(Extracted material)

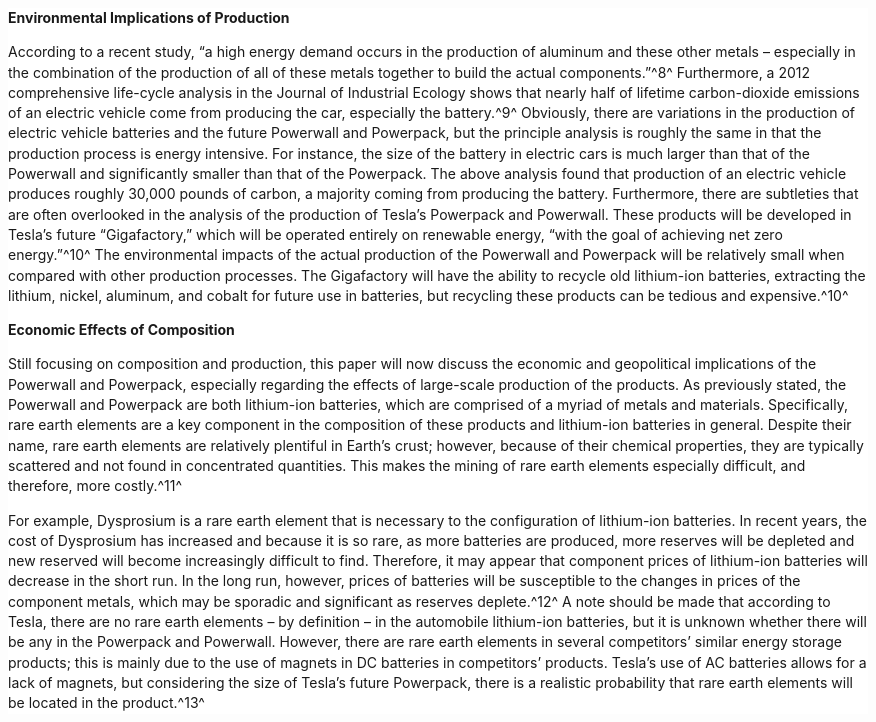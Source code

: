 **Environmental Implications of Production**

According to a recent study, “a high energy demand occurs in the
production of aluminum and these other metals – especially in the
combination of the production of all of these metals together to build
the actual components.”^8^ Furthermore, a 2012 comprehensive life-cycle
analysis in the Journal of Industrial Ecology shows that nearly half of
lifetime carbon-dioxide emissions of an electric vehicle come from
producing the car, especially the battery.^9^ Obviously, there are
variations in the production of electric vehicle batteries and the
future Powerwall and Powerpack, but the principle analysis is roughly
the same in that the production process is energy intensive. For
instance, the size of the battery in electric cars is much larger than
that of the Powerwall and significantly smaller than that of the
Powerpack. The above analysis found that production of an electric
vehicle produces roughly 30,000 pounds of carbon, a majority coming from
producing the battery. Furthermore, there are subtleties that are often
overlooked in the analysis of the production of Tesla’s Powerpack and
Powerwall. These products will be developed in Tesla’s future
“Gigafactory,” which will be operated entirely on renewable energy,
“with the goal of achieving net zero energy.”^10^ The environmental
impacts of the actual production of the Powerwall and Powerpack will be
relatively small when compared with other production processes. The
Gigafactory will have the ability to recycle old lithium-ion batteries,
extracting the lithium, nickel, aluminum, and cobalt for future use in
batteries, but recycling these products can be tedious and
expensive.^10^

**Economic Effects of Composition**

Still focusing on composition and production, this paper will now
discuss the economic and geopolitical implications of the Powerwall and
Powerpack, especially regarding the effects of large-scale production of
the products. As previously stated, the Powerwall and Powerpack are both
lithium-ion batteries, which are comprised of a myriad of metals and
materials. Specifically, rare earth elements are a key component in the
composition of these products and lithium-ion batteries in general.
Despite their name, rare earth elements are relatively plentiful in
Earth’s crust; however, because of their chemical properties, they are
typically scattered and not found in concentrated quantities. This makes
the mining of rare earth elements especially difficult, and therefore,
more costly.^11^

For example, Dysprosium is a rare earth element that is necessary to the
configuration of lithium-ion batteries. In recent years, the cost of
Dysprosium has increased and because it is so rare, as more batteries
are produced, more reserves will be depleted and new reserved will
become increasingly difficult to find. Therefore, it may appear that
component prices of lithium-ion batteries will decrease in the short
run. In the long run, however, prices of batteries will be susceptible
to the changes in prices of the component metals, which may be sporadic
and significant as reserves deplete.^12^ A note should be made that
according to Tesla, there are no rare earth elements – by definition –
in the automobile lithium-ion batteries, but it is unknown whether there
will be any in the Powerpack and Powerwall. However, there are rare
earth elements in several competitors’ similar energy storage products;
this is mainly due to the use of magnets in DC batteries in competitors’
products. Tesla’s use of AC batteries allows for a lack of magnets, but
considering the size of Tesla’s future Powerpack, there is a realistic
probability that rare earth elements will be located in the product.^13^
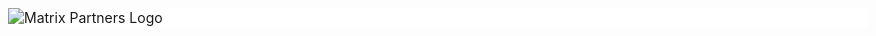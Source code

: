 <div class="elementor-column elementor-col-100 elementor-inner-column elementor-element elementor-element-42ae669" data-element_type="column" data-id="42ae669">
<div class="elementor-widget-wrap elementor-element-populated">


</div>
</div>
</div>
</section>
<div class="elementor-element elementor-element-f2619e7 eael_liquid_glass-effect1 eael_liquid_glass_shadow-effect1 elementor-widget elementor-widget-jet-listing-grid" data-element_type="widget" data-id="f2619e7" data-settings='{"columns":"1"}' data-widget_type="jet-listing-grid.default">
<div class="elementor-widget-container">
 </div>
</div>
</div>
</div>
</div>
</section>
</div>
<footer class="elementor elementor-13082 elementor-location-footer" data-elementor-id="13082" data-elementor-post-type="elementor_library" data-elementor-type="footer">
<section class="elementor-section elementor-top-section elementor-element elementor-element-1c5ece2 elementor-section-stretched elementor-section-boxed elementor-section-height-default elementor-section-height-default" data-element_type="section" data-id="1c5ece2" data-particle-mobile-disabled="false" data-particle_enable="false" data-settings='{"background_background":"classic","stretch_section":"section-stretched"}'>
<div class="elementor-container elementor-column-gap-no">
<div class="elementor-column elementor-col-100 elementor-top-column elementor-element elementor-element-a80d337" data-element_type="column" data-id="a80d337" data-settings='{"background_background":"classic"}'>
<div class="elementor-widget-wrap elementor-element-populated">
<div class="elementor-background-overlay"></div>
<div class="elementor-element elementor-element-49e910e1 elementor-widget elementor-widget-global elementor-global-13083 elementor-widget-text-editor" data-element_type="widget" data-id="49e910e1" data-widget_type="text-editor.default">
<div class="elementor-widget-container">
 </div>
</div>
</div>
</div>
</div>
</section>
<section class="elementor-section elementor-top-section elementor-element elementor-element-30f8df0 elementor-section-boxed elementor-section-height-default elementor-section-height-default" data-element_type="section" data-id="30f8df0" data-particle-mobile-disabled="false" data-particle_enable="false">
<div class="elementor-container elementor-column-gap-no">
<div class="elementor-column elementor-col-100 elementor-top-column elementor-element elementor-element-42817d2" data-element_type="column" data-id="42817d2">
<div class="elementor-widget-wrap elementor-element-populated">
<section class="elementor-section elementor-inner-section elementor-element elementor-element-913a83d elementor-section-full_width elementor-section-height-default elementor-section-height-default" data-element_type="section" data-id="913a83d" data-particle-mobile-disabled="false" data-particle_enable="false" data-settings='{"background_background":"classic"}'>
<div class="elementor-container elementor-column-gap-default">
<div class="elementor-column elementor-col-50 elementor-inner-column elementor-element elementor-element-98dd0bb" data-element_type="column" data-id="98dd0bb">
<div class="elementor-widget-wrap elementor-element-populated">
<div class="elementor-element elementor-element-e83c87c elementor-widget elementor-widget-image" data-element_type="widget" data-id="e83c87c" data-widget_type="image.default">
<div class="elementor-widget-container">
<img alt="Matrix Partners Logo" class="attachment-full size-full wp-image-13090" height="323" sizes="(max-width: 800px) 100vw, 800px" src="https://i0.wp.com/www.forentrepreneurs.com/wp-content/uploads/2021/11/Matrix_Primary_Logo.png?fit=800%2C323&amp;ssl=1" srcset="https://i0.wp.com/www.forentrepreneurs.com/wp-content/uploads/2021/11/Matrix_Primary_Logo.png?w=800&amp;ssl=1 800w, https://i0.wp.com/www.forentrepreneurs.com/wp-content/uploads/2021/11/Matrix_Primary_Logo.png?resize=300%2C121&amp;ssl=1 300w, https://i0.wp.com/www.forentrepreneurs.com/wp-content/uploads/2021/11/Matrix_Primary_Logo.png?resize=768%2C310&amp;ssl=1 768w, https://i0.wp.com/www.forentrepreneurs.com/wp-content/uploads/2021/11/Matrix_Primary_Logo.png?resize=24%2C10&amp;ssl=1 24w, https://i0.wp.com/www.forentrepreneurs.com/wp-content/uploads/2021/11/Matrix_Primary_Logo.png?resize=36%2C15&amp;ssl=1 36w, https://i0.wp.com/www.forentrepreneurs.com/wp-content/uploads/2021/11/Matrix_Primary_Logo.png?resize=48%2C19&amp;ssl=1 48w" width="800"/> </div>
</div>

(End Extracted material)

> _Directions for this task_:
Give again exactly the lines running from the beginning of the material above through the line that contains "analysis in the", and leave out every picture.

> _Solution for this problem_:
Source code

: **Environmental Implications of Production**

According to a recent study, “a high energy demand occurs in the
production of aluminum and these other metals – especially in the
combination of the production of all of these metals together to build
the actual components.”^8^ Furthermore, a 2012 comprehensive life-cycle
analysis in the Journal of Industrial Ecology shows that nearly half of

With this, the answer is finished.